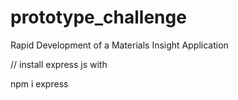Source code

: # prototype_challenge
Rapid Development of a Materials Insight Application

// install express js with

npm i express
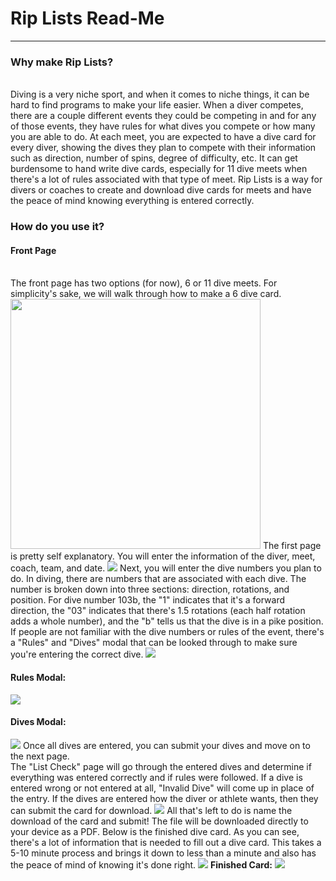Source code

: <h1> Rip Lists Read-Me </h1>
<hr>
<h3>Why make Rip Lists?</h3>
<br>
Diving is a very niche sport, and when it comes to niche things, it can be hard to find programs to make your life easier. When a diver competes, there are a couple different events they could be competing in and for any of those events, they have rules for what dives you compete or how many you are able to do. At each meet, you are expected to have a dive card for every diver, showing the dives they plan to compete with their information such as direction, number of spins, degree of difficulty, etc. It can get burdensome to hand write dive cards, especially for 11 dive meets when there's a lot of rules associated with that type of meet. Rip Lists is a way for divers or coaches to create and download dive cards for meets and have the peace of mind knowing everything is entered correctly.
<br>
<h3>How do you use it?</h3>
<h4>Front Page</h4>
<br>
The front page has two options (for now), 6 or 11 dive meets. For simplicity's sake, we will walk through how to make a 6 dive card.
<img src="img/MainPage.PNG" width=400>
The first page is pretty self explanatory. You will enter the information of the diver, meet, coach, team, and date.
<img src="img/DiverInfo6.PNG">
Next, you will enter the dive numbers you plan to do. In diving, there are numbers that are associated with each dive. The number is broken down into three sections: direction, rotations, and position. For dive number 103b, the "1" indicates that it's a forward direction, the "03" indicates that there's 1.5 rotations (each half rotation adds a whole number), and the "b" tells us that the dive is in a pike position. If people are not familiar with the dive numbers or rules of the event, there's a "Rules" and "Dives" modal that can be looked through to make sure you're entering the correct dive.
<img src="img/EnterSixDives.PNG" >

<h4>Rules Modal:</h4>
<img src="img/SixDiveRules.PNG">
<h4>Dives Modal:</h4>
<img src="img/Modal.PNG">
Once all dives are entered, you can submit your dives and move on to the next page.
<br>
The "List Check" page will go through the entered dives and determine if everything was entered correctly and if rules were followed. If a dive is entered wrong or not entered at all, "Invalid Dive" will come up in place of the entry. If the dives are entered how the diver or athlete wants, then they can submit the card for download.
<img src="img/SixDiveCheck.PNG">
All that's left to do is name the download of the card and submit! The file will be downloaded directly to your device as a PDF. Below is the finished dive card. As you can see, there's a lot of information that is needed to fill out a dive card. This takes a 5-10 minute process and brings it down to less than a minute and also has the peace of mind of knowing it's done right.
<img src="img/SixCardDownload.PNG">
<b>Finished Card:</b>
<img src="img/SixDiveCard.PNG">

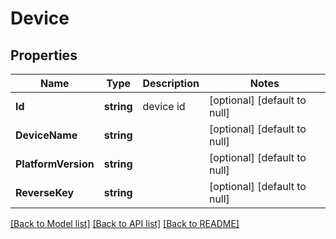 # Device

## Properties
Name | Type | Description | Notes
------------ | ------------- | ------------- | -------------
**Id** | **string** | device id | [optional] [default to null]
**DeviceName** | **string** |  | [optional] [default to null]
**PlatformVersion** | **string** |  | [optional] [default to null]
**ReverseKey** | **string** |  | [optional] [default to null]

[[Back to Model list]](../README.md#documentation-for-models) [[Back to API list]](../README.md#documentation-for-api-endpoints) [[Back to README]](../README.md)


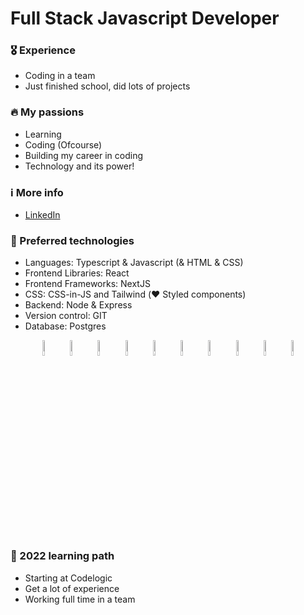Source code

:  <img src="https://user-images.githubusercontent.com/31222514/151182722-0ea6238e-411a-467b-abdf-5e24781515cd.png" width="0" height="0" alt="profile picture">

# Full Stack Javascript Developer 

### 🎖️ Experience 

- Coding in a team
- Just finished school, did lots of projects


### 🔥 My passions 

- Learning
- Coding (Ofcourse)
- Building my career in coding
- Technology and its power!

### ℹ️ More info

- [LinkedIn](https://www.linkedin.com/in/vinnie-terlouw-7a775a133)


### 🤖 Preferred technologies

- Languages: Typescript & Javascript (& HTML & CSS)
- Frontend Libraries: React
- Frontend Frameworks: NextJS
- CSS: CSS-in-JS and Tailwind (❤️ Styled components)
- Backend: Node & Express
- Version control: GIT
- Database: Postgres

<p align="center">
    <img src="https://user-images.githubusercontent.com/31222514/149813755-3f74a208-1e4c-4d81-b848-1d4f1a18b969.png" width="8%" alt="React logo">
    <img src="https://user-images.githubusercontent.com/31222514/149813300-65804694-d3ea-4e31-955d-dbc47229a82d.png" width="8%" alt="Typescript logo">
  <img src="https://user-images.githubusercontent.com/31222514/149812547-405716a0-b974-4da4-b749-f2b4a8adc1d8.png" width="8%" alt="Javascript logo">
  <img src="https://user-images.githubusercontent.com/31222514/149813532-e214a55c-9b91-4b71-bb17-0dcf18903f7a.png" width="8%" alt="CSS logo">
  <img src="https://user-images.githubusercontent.com/31222514/149814154-3de042e2-bccf-4f0e-8d0e-98a2dbcae7c0.png" width="8%" alt="HTML logo">
  <img src="https://user-images.githubusercontent.com/31222514/149943049-95f0909a-9c2b-4fae-bd04-647d531dd10d.png" width="8%" alt="NODE logo">
  <img src="https://user-images.githubusercontent.com/31222514/149814008-745c7736-7881-41b9-bc0b-3b9a7c9ab087.png" width="8%" alt="Jest logo">
  <img src="https://user-images.githubusercontent.com/31222514/149814004-a3a2bf91-a257-4d1c-bdff-e1079a524359.png" width="8%" alt="GIT logo">
  <img src="https://user-images.githubusercontent.com/31222514/155521312-96e008ba-1d5e-409f-aaec-ca229ca275c6.jpeg" width="8%" alt="Postgres logo">
   <img src="https://user-images.githubusercontent.com/31222514/155521092-8b9f303b-6f1e-406c-9ba6-4a00068ef73a.png" width="8%" alt="MongoDB logo">

 
</p>

### 🔭 2022 learning path

- Starting at Codelogic
- Get a lot of experience
- Working full time in a team
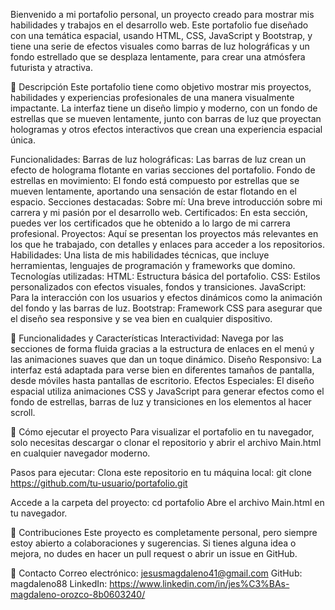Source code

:Bienvenido a mi portafolio personal, un proyecto creado para mostrar mis habilidades y trabajos en el desarrollo web. Este portafolio fue diseñado con una temática espacial, usando HTML, CSS, JavaScript y Bootstrap, y tiene una serie de efectos visuales como barras de luz holográficas y un fondo estrellado que se desplaza lentamente, para crear una atmósfera futurista y atractiva.

🚀 Descripción
Este portafolio tiene como objetivo mostrar mis proyectos, habilidades y experiencias profesionales de una manera visualmente impactante. La interfaz tiene un diseño limpio y moderno, con un fondo de estrellas que se mueven lentamente, junto con barras de luz que proyectan hologramas y otros efectos interactivos que crean una experiencia espacial única.

Funcionalidades:
Barras de luz holográficas: Las barras de luz crean un efecto de holograma flotante en varias secciones del portafolio.
Fondo de estrellas en movimiento: El fondo está compuesto por estrellas que se mueven lentamente, aportando una sensación de estar flotando en el espacio.
Secciones destacadas:
Sobre mí: Una breve introducción sobre mi carrera y mi pasión por el desarrollo web.
Certificados: En esta sección, puedes ver los certificados que he obtenido a lo largo de mi carrera profesional.
Proyectos: Aquí se presentan los proyectos más relevantes en los que he trabajado, con detalles y enlaces para acceder a los repositorios.
Habilidades: Una lista de mis habilidades técnicas, que incluye herramientas, lenguajes de programación y frameworks que domino.
Tecnologías utilizadas:
HTML: Estructura básica del portafolio.
CSS: Estilos personalizados con efectos visuales, fondos y transiciones.
JavaScript: Para la interacción con los usuarios y efectos dinámicos como la animación del fondo y las barras de luz.
Bootstrap: Framework CSS para asegurar que el diseño sea responsive y se vea bien en cualquier dispositivo.

🚀 Funcionalidades y Características
Interactividad: Navega por las secciones de forma fluida gracias a la estructura de enlaces en el menú y las animaciones suaves que dan un toque dinámico.
Diseño Responsivo: La interfaz está adaptada para verse bien en diferentes tamaños de pantalla, desde móviles hasta pantallas de escritorio.
Efectos Especiales: El diseño espacial utiliza animaciones CSS y JavaScript para generar efectos como el fondo de estrellas, barras de luz y transiciones en los elementos al hacer scroll.


🚀 Cómo ejecutar el proyecto
Para visualizar el portafolio en tu navegador, solo necesitas descargar o clonar el repositorio y abrir el archivo Main.html en cualquier navegador moderno.

Pasos para ejecutar:
Clona este repositorio en tu máquina local:
git clone https://github.com/tu-usuario/portafolio.git

Accede a la carpeta del proyecto:
cd portafolio
Abre el archivo Main.html en tu navegador.

🚀 Contribuciones
Este proyecto es completamente personal, pero siempre estoy abierto a colaboraciones y sugerencias. Si tienes alguna idea o mejora, no dudes en hacer un pull request o abrir un issue en GitHub.

🚀 Contacto
Correo electrónico: jesusmagdaleno41@gmail.com
GitHub: magdaleno88
LinkedIn: https://www.linkedin.com/in/jes%C3%BAs-magdaleno-orozco-8b0603240/
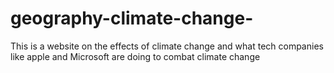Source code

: # geography-climate-change-
This is a website on the effects of climate change and what tech companies like apple and Microsoft are doing to combat climate change
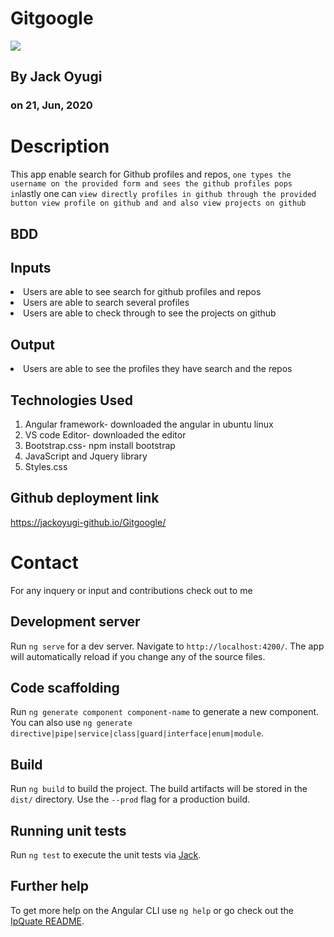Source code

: # Gitgoogle
<img src="../assets/img/bac.jpg">

 ## By Jack Oyugi

### on 21, Jun, 2020

# Description
This app enable search for Github profiles and repos, `one types the username on the provided form and sees the github profiles pops in`lastly one can `view directly profiles in github through the provided button view profile on github and and also view projects on github` 

## BDD
## Inputs
<li>Users are able to see search for github profiles and repos </li>
<li>Users are able to search several profiles</li>
<li>Users are able to check through to see the projects on github</li>


## Output
<li>Users are able to see the profiles they have search and the repos</li>




## Technologies Used
<ol>
<li>Angular framework- downloaded the angular in ubuntu linux</li>
<li>VS code Editor- downloaded the editor</li>
<li>Bootstrap.css- npm install bootstrap</li>
<li>JavaScript and Jquery library</li>
<li>Styles.css</li>
</ol>

## Github deployment link
https://jackoyugi-github.io/Gitgoogle/

# Contact 
For any inquery or input and contributions check out to me

## Development server

Run `ng serve` for a dev server. Navigate to `http://localhost:4200/`. The app will automatically reload if you change any of the source files.

## Code scaffolding

Run `ng generate component component-name` to generate a new component. You can also use `ng generate directive|pipe|service|class|guard|interface|enum|module`.

## Build

Run `ng build` to build the project. The build artifacts will be stored in the `dist/` directory. Use the `--prod` flag for a production build.

## Running unit tests

Run `ng test` to execute the unit tests via [Jack](https://jackoyugi.github.io).


## Further help

To get more help on the Angular CLI use `ng help` or go check out the [IpQuate README](https://github.com/jackoyugi/README.md).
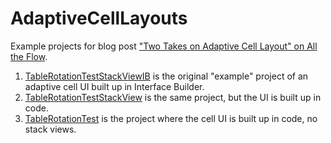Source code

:# AdaptiveCellLayouts
Example projects for blog post ["Two Takes on Adaptive Cell Layout" on All the Flow](https://blog.alltheflow.com/two-takes-on-adaptive-cell-layout/).

1. [TableRotationTestStackViewIB](https://github.com/vasarhelyia/AdaptiveCellLayouts/tree/master/TableRotationTestStackViewIB) is the original "example" project of an adaptive cell UI built up in Interface Builder.
2. [TableRotationTestStackView](https://github.com/vasarhelyia/AdaptiveCellLayouts/tree/master/TableRotationTestStackView) is the same project, but the UI is built up in code.
3. [TableRotationTest](https://github.com/vasarhelyia/AdaptiveCellLayouts/tree/master/TableRotationTest) is the project where the cell UI is built up in code, no stack views.
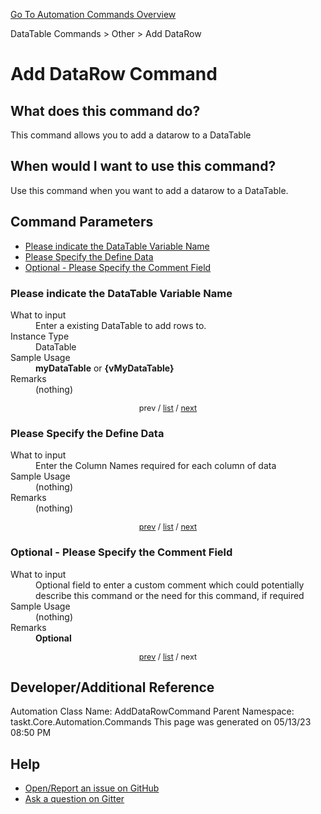 <!--TITLE: Add DataRow Command -->
<!-- SUBTITLE: a command in the DataTable Commands group. -->
[Go To Automation Commands Overview](/automation-commands.md)


DataTable Commands &gt; Other &gt; Add DataRow


# Add DataRow Command


## What does this command do?
This command allows you to add a datarow to a DataTable


## When would I want to use this command?
Use this command when you want to add a datarow to a DataTable.


<a id="param_list"></a>
## Command Parameters
- [Please indicate the DataTable Variable Name](#param_0)
- [Please Specify the Define Data](#param_1)
- [Optional - Please Specify the Comment Field](#param_2)


<a id="param_0"></a>
### Please indicate the DataTable Variable Name


<dl>
<dt>What to input</dt><dd>Enter a existing DataTable to add rows to.</dd>
<dt>Instance Type</dt><dd>DataTable</dd>
<dt>Sample Usage</dt><dd><strong>myDataTable</strong> or <strong>{vMyDataTable}</strong></dd>
<dt>Remarks</dt><dd>(nothing)</dd>
</dl>




<div style="font-size: 90%; text-align: center">


prev / [list](#param_list) / [next](#param_1)


</div>


<a id="param_1"></a>
### Please Specify the Define Data


<dl>
<dt>What to input</dt><dd>Enter the Column Names required for each column of data</dd>
<dt>Sample Usage</dt><dd>(nothing)</dd>
<dt>Remarks</dt><dd>(nothing)</dd>
</dl>




<div style="font-size: 90%; text-align: center">


[prev](#param_1) / [list](#param_list) / [next](#param_2)


</div>


<a id="param_2"></a>
### Optional - Please Specify the Comment Field


<dl>
<dt>What to input</dt><dd>Optional field to enter a custom comment which could potentially describe this command or the need for this command, if required</dd>
<dt>Sample Usage</dt><dd>(nothing)</dd>
<dt>Remarks</dt><dd><strong>Optional</strong><br></dd>
</dl>




<div style="font-size: 90%; text-align: center">


[prev](#param_2) / [list](#param_list) / next


</div>


## Developer/Additional Reference
Automation Class Name: AddDataRowCommand
Parent Namespace: taskt.Core.Automation.Commands
This page was generated on 05/13/23 08:50 PM


## Help
- [Open/Report an issue on GitHub](https://github.com/rcktrncn/taskt/issues/new)
- [Ask a question on Gitter](https://gitter.im/taskt-rpa/Lobby)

■ ■ ■

__Task description__:
Return each line of the material in which the string "Developer" can be found.

__Task response__:
# Full Stack Javascript Developer 
## Developer/Additional Reference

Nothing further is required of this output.